3. Computer-assisted telephone interviewing - based surveys are conducted remotely by trained specialized operators who work from a call centre and interview randomly selected respondents. Computer-assisted telephone interviewing can be used either as a survey or as a monitoring system. In principle, the same sample size that would be applicable to face-to-face surveys and monitoring systems should be applied to computer-assisted telephone interviewing assessments. However, an increase of 1.5x should be applied if selection bias needs to be corrected for the increased design effect. In order to be accepted for IPC Classification, computer-assisted telephone interviewing questionnaire modules need to also be tested and approved, considering the challenges imposed on operators by not being in direct physical presence with the respondents. Optimally, especially in areas where there is bias associated with phone-ownership, it is best to use both computer-assisted telephone interviewing and face-to-face interviews with a 10 percent sample overlap to check for mode-biases between the two approaches and produce reliable estimates for variance. Unless the computer-assisted telephone interviewing is used within a dual mode (computer-assisted telephone interviewing + face-to-face) survey or the phone numbers come from a previous cluster-sample survey, computer-assisted telephone interviewing follows a simple stratified random sample design, and therefore do not require cluster selection and requisites.

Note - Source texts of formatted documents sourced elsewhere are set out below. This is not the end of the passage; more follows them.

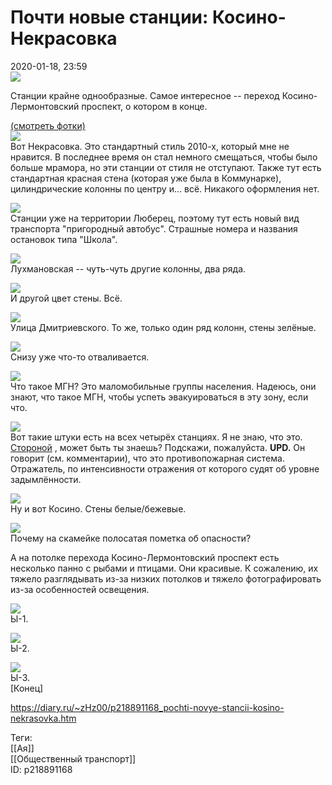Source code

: Почти новые станции: Косино-Некрасовка
=======================================

   
 2020-01-18, 23:59   
    [![](pics/BjSMUeXl.jpg)](https://i.imgur.com/BjSMUeX.jpg)     
   
 Станции крайне однообразные. Самое интересное -- переход Косино-Лермонтовский проспект, о котором в конце.   
   
  [(смотреть фотки)](https://zHz00.diary.ru/p218891168.htm?index=1#linkmore218891168m1)       
  [![](pics/rEKSaHrl.jpg)](https://i.imgur.com/rEKSaHr.jpg)    
 Вот Некрасовка. Это стандартный стиль 2010-х, который мне не нравится. В последнее время он стал немного смещаться, чтобы было больше мрамора, но эти станции от стиля не отступают. Также тут есть стандартная красная стена (которая уже была в Коммунарке), цилиндрические колонны по центру и... всё. Никакого оформления нет.   
   
  [![](pics/mMxVLTUl.jpg)](https://i.imgur.com/mMxVLTU.jpg)    
 Станции уже на территории Люберец, поэтому тут есть новый вид транспорта "пригородный автобус". Страшные номера и названия остановок типа "Школа".   
   
  [![](pics/tdjulFrl.jpg)](https://i.imgur.com/tdjulFr.jpg)    
 Лухмановская -- чуть-чуть другие колонны, два ряда.   
   
  [![](pics/wpGIVNLl.jpg)](https://i.imgur.com/wpGIVNL.jpg)    
 И другой цвет стены. Всё.   
   
  [![](pics/F87tL8ul.jpg)](https://i.imgur.com/F87tL8u.jpg)    
 Улица Дмитриевского. То же, только один ряд колонн, стены зелёные.   
   
  [![](pics/dFXczY9l.jpg)](https://i.imgur.com/dFXczY9.jpg)    
 Снизу уже что-то отваливается.   
   
  [![](pics/TehyWuNl.jpg)](https://i.imgur.com/TehyWuN.jpg)    
 Что такое МГН? Это маломобильные группы населения. Надеюсь, они знают, что такое МГН, чтобы успеть эвакуироваться в эту зону, если что.   
   
  [![](pics/N2z89dFl.jpg)](https://i.imgur.com/N2z89dF.jpg)    
 Вот такие штуки есть на всех четырёх станциях. Я не знаю, что это.  [Стороной](http://1047.diary.ru "Сторона 1")  , может быть ты знаешь? Подскажи, пожалуйста.  **UPD.**  Он говорит (см. комментарии), что это противопожарная система. Отражатель, по интенсивности отражения от которого судят об уровне задымлённости.   
   
  [![](pics/TuhYVZll.jpg)](https://i.imgur.com/TuhYVZl.jpg)    
 Ну и вот Косино. Стены белые/бежевые.   
   
  [![](pics/UakVwQJl.jpg)](https://i.imgur.com/UakVwQJ.jpg)    
 Почему на скамейке полосатая пометка об опасности?   
   
 А на потолке перехода Косино-Лермонтовский проспект есть несколько панно с рыбами и птицами. Они красивые. К сожалению, их тяжело разглядывать из-за низких потолков и тяжело фотографировать из-за особенностей освещения.   
   
  [![](pics/LZwFqcll.jpg)](https://i.imgur.com/LZwFqcl.jpg)    
 Ы-1.   
   
  [![](pics/5Wn29h5l.jpg)](https://i.imgur.com/5Wn29h5.jpg)    
 Ы-2.   
   
  [![](pics/RH1wGgDl.jpg)](https://i.imgur.com/RH1wGgD.jpg)    
 Ы-3.   
  [Конец]     
    
 <https://diary.ru/~zHz00/p218891168_pochti-novye-stancii-kosino-nekrasovka.htm>   
   
 Теги:   
 [[Ая]]   
 [[Общественный транспорт]]   
 ID: p218891168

4. Full Household Economy Analysis (HEA) refers to estimations of livelihood and survival deficts carried out by a trained professional using either the Livelihoods Impact Analysis Spreadsheet or the Dashboard. The full analysis and assumptions need to be well documented and available for review by the IPC Technical Working Group and eventual IPC Quality Review. Full baselines are based on approximately 50 focus group and key informant interviews, and should be relevant at the time of the analysis considering the stability of the situation: not older than ten years in stable situations, and not older than five years in unstable situations. Analysis needs to be supported by at least four pieces of R2 evidence on contributing factors. The HEA needs to adhere to the best practice checklist.

5. Rapid Household Economy Analysis (HEA) refers to estimations of outcomes carried out by a trained professional using a less complete analysis system, such as the Scenario Building Tool or the Dashboard. Both rapid baselines and rapid profiles belong to this category although there are differences between the two: rapid baselines are based on approximately 30 focus group and key informant interviews, and use the Dashboard for the provision of detailed estimates, whereas rapid profiles are based on eight to ten focus group and key informant interviews, and use the Scenario Development tool for rough estimations of outcomes. Analysis and assumptions need to be well documented and made available for review by the IPC Technical Working Group and potential IPC Quality Reviews. Reference values can be obtained from rapid baselines or rapid profiles provided that they quantify sources of food and income for subjects being classified. Rapid baselines and detailed profiles should be relevant at the time of the analysis considering the stability of the situation: not older than ten years in stable situations, and not older than five years in unstable situations. Analysis needs to be supported by at least four pieces of R2 evidence on contributing factors. The HEA needs to adhere to the best practice checklist. The ‘zone summaries’ or equivalents, which are also based on the concepts of HEA but which do not provide detailed information on food and income sources score less than R1.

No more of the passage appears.